Tell us what’s happening:
Describe your issue in detail here.
i don’t know where is my issue?
and this’s the solution to this challenge.
Your code so far
function addTogether() {
const arr=[...arguments];
if(typeof(arr[0])!=="number")
return undefined;
if(arr[1]===undefined)
return (arr[1])=>addTogether(arr[0],arr[1]);
if(typeof(arr[1])!=="number")
return undefined;
return arr[0]+arr[1];
}
Your browser information:
User Agent is: Mozilla/5.0 (Windows NT 10.0; Win64; x64) AppleWebKit/537.36 (KHTML, like Gecko) Chrome/100.0.4896.75 Safari/537.36 Edg/100.0.1185.36
Challenge: Arguments Optional
Link to the challenge:
What is difference between…
arr=[...arguments]
That is making a shallow copy of arguments and storing it in arr.
[arr0,arr1]=arguments
That is destructuring the array arguments.
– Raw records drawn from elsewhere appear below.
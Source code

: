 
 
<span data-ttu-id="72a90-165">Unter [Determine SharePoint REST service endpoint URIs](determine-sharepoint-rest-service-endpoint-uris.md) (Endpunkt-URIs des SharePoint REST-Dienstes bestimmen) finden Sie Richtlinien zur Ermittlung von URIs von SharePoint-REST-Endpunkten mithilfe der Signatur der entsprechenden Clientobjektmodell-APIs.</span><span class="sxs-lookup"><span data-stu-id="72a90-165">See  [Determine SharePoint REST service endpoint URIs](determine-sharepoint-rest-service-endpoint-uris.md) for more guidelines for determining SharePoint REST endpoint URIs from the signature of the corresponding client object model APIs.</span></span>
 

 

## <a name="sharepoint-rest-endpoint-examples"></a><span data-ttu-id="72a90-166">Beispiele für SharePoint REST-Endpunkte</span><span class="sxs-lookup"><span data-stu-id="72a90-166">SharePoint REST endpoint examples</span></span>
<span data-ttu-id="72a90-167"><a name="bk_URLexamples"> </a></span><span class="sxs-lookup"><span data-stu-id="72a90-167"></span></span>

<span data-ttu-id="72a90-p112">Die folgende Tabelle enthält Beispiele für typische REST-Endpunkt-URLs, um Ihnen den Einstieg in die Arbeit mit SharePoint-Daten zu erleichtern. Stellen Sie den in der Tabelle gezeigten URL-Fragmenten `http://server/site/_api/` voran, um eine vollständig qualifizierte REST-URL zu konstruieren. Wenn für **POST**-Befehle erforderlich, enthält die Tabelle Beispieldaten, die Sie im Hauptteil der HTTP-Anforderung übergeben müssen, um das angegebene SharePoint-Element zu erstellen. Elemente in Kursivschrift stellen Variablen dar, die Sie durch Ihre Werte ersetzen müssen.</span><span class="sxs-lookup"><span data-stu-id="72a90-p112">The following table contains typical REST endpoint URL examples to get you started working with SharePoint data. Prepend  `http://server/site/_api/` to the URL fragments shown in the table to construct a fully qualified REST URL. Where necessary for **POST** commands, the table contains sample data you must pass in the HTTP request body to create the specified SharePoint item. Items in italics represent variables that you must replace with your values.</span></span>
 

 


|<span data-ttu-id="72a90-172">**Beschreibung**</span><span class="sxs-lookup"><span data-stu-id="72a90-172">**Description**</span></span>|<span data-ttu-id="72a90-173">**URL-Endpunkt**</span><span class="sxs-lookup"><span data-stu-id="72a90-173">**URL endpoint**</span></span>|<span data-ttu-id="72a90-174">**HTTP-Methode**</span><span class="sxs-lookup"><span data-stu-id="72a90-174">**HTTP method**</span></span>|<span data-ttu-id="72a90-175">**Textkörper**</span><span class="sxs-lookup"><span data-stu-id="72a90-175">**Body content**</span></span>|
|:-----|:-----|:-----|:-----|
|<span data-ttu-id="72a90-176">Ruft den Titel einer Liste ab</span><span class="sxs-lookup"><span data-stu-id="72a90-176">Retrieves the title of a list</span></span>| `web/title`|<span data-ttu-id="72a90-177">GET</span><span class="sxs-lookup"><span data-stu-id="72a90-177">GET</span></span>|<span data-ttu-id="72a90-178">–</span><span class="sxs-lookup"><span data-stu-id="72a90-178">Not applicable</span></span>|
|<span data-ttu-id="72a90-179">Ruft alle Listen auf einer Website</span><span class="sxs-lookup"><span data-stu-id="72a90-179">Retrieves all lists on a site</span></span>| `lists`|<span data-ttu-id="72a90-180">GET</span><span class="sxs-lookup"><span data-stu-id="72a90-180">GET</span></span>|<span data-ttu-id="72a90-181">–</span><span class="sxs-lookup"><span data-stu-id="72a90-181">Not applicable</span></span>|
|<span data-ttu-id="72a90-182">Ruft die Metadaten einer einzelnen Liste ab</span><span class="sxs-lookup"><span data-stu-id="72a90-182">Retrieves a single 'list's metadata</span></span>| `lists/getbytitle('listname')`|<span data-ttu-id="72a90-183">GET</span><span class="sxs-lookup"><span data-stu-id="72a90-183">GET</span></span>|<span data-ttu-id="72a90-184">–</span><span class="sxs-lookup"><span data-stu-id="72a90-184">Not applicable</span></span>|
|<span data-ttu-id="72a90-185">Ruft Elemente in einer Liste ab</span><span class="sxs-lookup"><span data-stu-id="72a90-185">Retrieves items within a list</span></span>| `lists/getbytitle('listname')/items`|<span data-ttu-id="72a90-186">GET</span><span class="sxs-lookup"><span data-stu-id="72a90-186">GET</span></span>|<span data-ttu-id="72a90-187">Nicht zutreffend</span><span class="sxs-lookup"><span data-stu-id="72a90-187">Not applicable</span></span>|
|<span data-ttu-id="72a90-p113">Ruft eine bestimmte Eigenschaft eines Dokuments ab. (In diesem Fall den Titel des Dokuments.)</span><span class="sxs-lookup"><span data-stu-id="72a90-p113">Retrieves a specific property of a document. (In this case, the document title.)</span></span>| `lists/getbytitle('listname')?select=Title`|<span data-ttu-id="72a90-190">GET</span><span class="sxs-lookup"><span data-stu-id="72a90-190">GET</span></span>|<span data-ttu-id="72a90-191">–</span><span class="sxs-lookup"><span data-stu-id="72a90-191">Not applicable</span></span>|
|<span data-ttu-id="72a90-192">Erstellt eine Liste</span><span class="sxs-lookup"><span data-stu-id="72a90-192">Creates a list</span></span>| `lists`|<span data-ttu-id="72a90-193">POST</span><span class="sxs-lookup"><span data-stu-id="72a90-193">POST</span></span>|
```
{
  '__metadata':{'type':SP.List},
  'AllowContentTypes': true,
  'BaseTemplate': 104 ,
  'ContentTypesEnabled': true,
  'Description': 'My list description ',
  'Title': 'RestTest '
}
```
It will make a copy of the first element (the reference if it is a reference type) in that array and store it in arr0 and store the second in arr1.
What does this mean?
return (arr[1])=>addTogether(arr[0],arr[1]);
function addTogether() {
const [first, second] = arguments;
if (typeof(first) !== “number”)
return undefined;
if (second === undefined)
return (second) => addTogether(first, second);
if (typeof(second) !== “number”)
return undefined;
return first + second;
}
and this is the solution to the problem.
I imitated that.
i see.that’s very helpful,thank you.